Since the characters are mostly neutral colours, they don't pop against the saturated green grass. Adding more colour to the characters and using less saturated colours for the grass would help.
I don't think flatness is a big problem for grass since it's literally fairly flat. However, if you want to make it more fluffy looking, consider using your shadow colour more judiciously - you currently have many dark grass-blade shapes, but how about using that colour as shadow instead? Let the lighter grass blades grow out of the darker base, instead of adding dark shapes.
Another reason the grass looks flat is that it has the same high level of detail throughout. It's difficult to remedy this with a single tile, but consider having variant tiles, some of which have less detail and perhaps a smaller value range.
Scale is another factor to consider. Those "grass" blades are the size of a human arm xP Exaggerated grass is fine and your results look pretty good, but make sure that's a decision you make consciously rather than just because this is the smallest you feel you could make the grass. There are many other approaches, some more realistic, some more cartoony.
Here's one alternative option:
The grass is largely flat, and most of the details are created at the boundaries of the different solid colours. The grass blades here are also on the larger size, but this approach can also work well with 2px-big grass blades without looking too noisy. The different colours can represent different grass types, elevations, or shadows, depending on the context provided by the rest of the scene. This approach makes it easier to mask the grid too, since it's not noticeable when a flat colour is tiled.
Having noisier, fainter grass with tiny grass blades can work well too, if you want a more realistic look. The key with tiny grass is to keep the contrast on the low side, so that the details don't clash with details on the characters and important objects.

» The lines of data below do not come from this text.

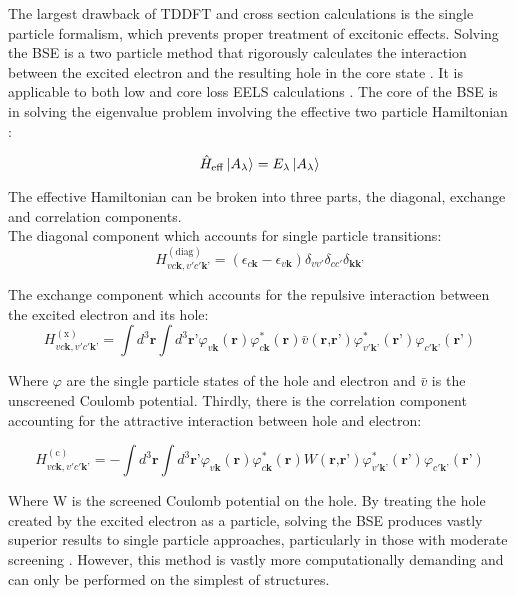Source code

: The largest drawback of TDDFT and cross section calculations is the single particle formalism, which prevents proper treatment of excitonic effects. Solving the BSE is a two particle method that rigorously calculates the  interaction between the excited electron and the resulting hole in the core state \cite{salpeter_relativistic_1951}.  It is applicable to both low and core loss EELS calculations \cite{exciting}.  The core of the BSE is in solving the eigenvalue problem involving the effective two particle Hamiltonian \cite{draxl_bse_2009}: 


\begin{equation}
\hat{H}_{\mathrm{eff}} \ket{A_\lambda} = E_\lambda \ket{A_\lambda}
\end{equation}


The effective Hamiltonian can be broken into three parts, the diagonal, exchange and correlation components\cite{draxl_bse_2009}. \\
The diagonal component which accounts for single particle transitions:
\begin{equation}
	H_{v c \textbf{k}, v' c'\textbf{k'}}^{(\mathrm{diag})} = (\epsilon_{c\textbf{k}}-\epsilon_{v \textbf{k}})\delta_{vv'}\delta_{cc'}\delta_{\textbf{kk'}}
\end{equation}

The exchange component which accounts for the repulsive interaction between the excited electron and its hole: 
\begin{equation}
	H_{v c \textbf{k}, v' c'\textbf{k'}}^{(\mathrm{x})} = \int d^3\textbf{r}\int d^3\textbf{r'}\varphi_{v\textbf{k}}(\textbf{r})\varphi_{c\textbf{k}}^*(\textbf{r})\bar{v}(\textbf{r,r'})\varphi_{v'\textbf{k'}}^*(\textbf{r'})\varphi_{c'\textbf{k'}}(\textbf{r'})
\end{equation}

Where $\varphi$ are the single particle states of the hole and electron and $\bar{v}$ is the unscreened Coulomb potential.  Thirdly, there is the correlation component accounting for the attractive interaction between hole and electron:

\begin{equation}
	H_{v c \textbf{k}, v' c'\textbf{k'}}^{(\mathrm{c})} = -\int d^3\textbf{r}\int d^3\textbf{r'}\varphi_{v\textbf{k}}(\textbf{r})\varphi_{c\textbf{k}}^*(\textbf{r})W(\textbf{r,r'})\varphi_{v'\textbf{k'}}^*(\textbf{r'})\varphi_{c'\textbf{k'}}(\textbf{r'})
\end{equation}

Where W is the screened Coulomb potential on the hole. By treating the hole created by the excited electron as a particle, solving the BSE produces vastly superior results to single particle approaches, particularly in those with moderate screening \cite{draxl_bse_2009}.  However, this method is vastly more computationally demanding and can only be performed on the simplest of structures.   


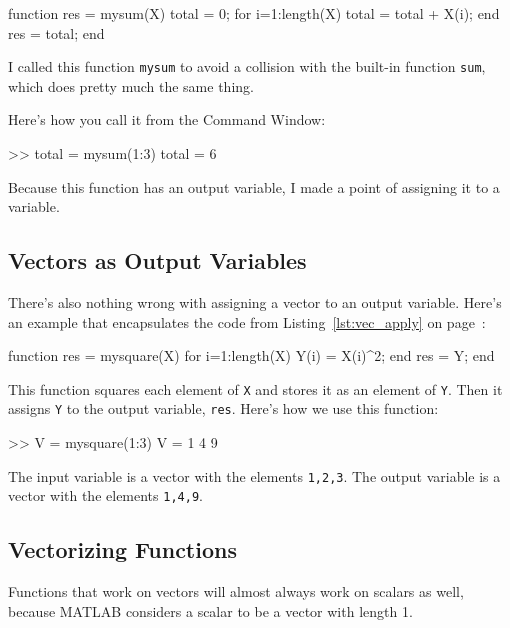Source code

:\documentclass[../../book.tex]{subfiles}
\begin{document}
\begin{code}
function res = mysum(X)
    total = 0;
    for i=1:length(X)
        total = total + X(i);
    end
    res = total;
end
\end{code}

I called this function \lstinline{mysum} to avoid a collision with the built-in
function \lstinline{sum}, which does pretty much the same thing.


Here's how you call it from the Command Window:

\begin{code}
>> total = mysum(1:3)
total = 6
\end{code}

Because this function has an output variable, I made a
point of assigning it to a variable.



\subsection{Vectors as Output Variables}

There's also nothing wrong with assigning a vector to an output
variable. Here's an example that encapsulates the code from
Listing~\ref{lst:vec_apply} on page~\pageref{lst:vec_apply}:

\begin{code}
function res = mysquare(X)
    for i=1:length(X)
        Y(i) = X(i)^2;
    end
    res = Y;
end
\end{code}

This function squares each element of \lstinline{X} and stores it as an element of \lstinline{Y}.  Then it assigns \lstinline{Y} to the output variable, \lstinline{res}.  Here's how we use this function:

\begin{code}
>> V = mysquare(1:3)
V = 1     4     9
\end{code}

The input variable is a vector with the elements \lstinline{1,2,3}.  The output variable is a vector with the elements \lstinline{1,4,9}.




\subsection{Vectorizing Functions}

Functions that work on vectors will almost always work on scalars
as well, because MATLAB considers a scalar to be a vector with
length 1.
\end{document}

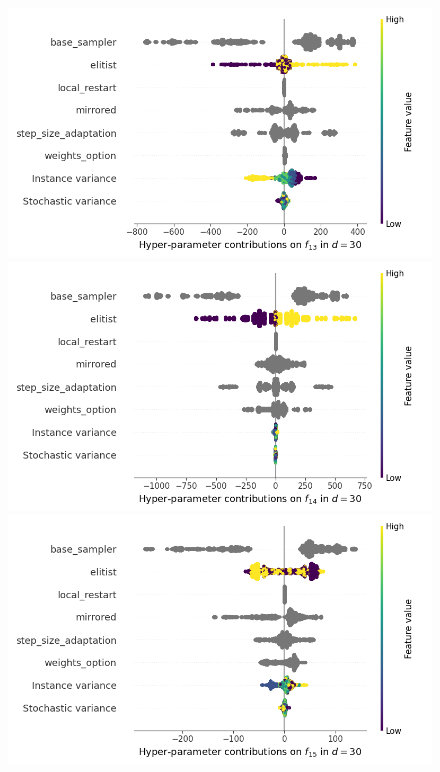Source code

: \begin{figure}[t]
	\includegraphics[height=0.15\textheight,trim=0mm 0mm 30mm 0mm,clip]{images/img_summary_f13_d30.png}
	\includegraphics[height=0.15\textheight,trim=60mm 0mm 30mm 0mm,clip]{images/img_summary_f14_d30.png}
	\includegraphics[height=0.15\textheight,trim=60mm 0mm 30mm 0mm,clip]{images/img_summary_f15_d30.png}

\end{figure}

Lastly, don't forget that you're probably not going to have huge fields of just grass tiles in your game. There will be objects and other terrain tiles breaking it up. Your tile might look a lot better in that context! This is especially true if your various objects such as trees and things that sit on the grass have little bits of grass that overlap them in their sprites. That'll give the grass a lot of volume without requiring any changes to the base grass tile.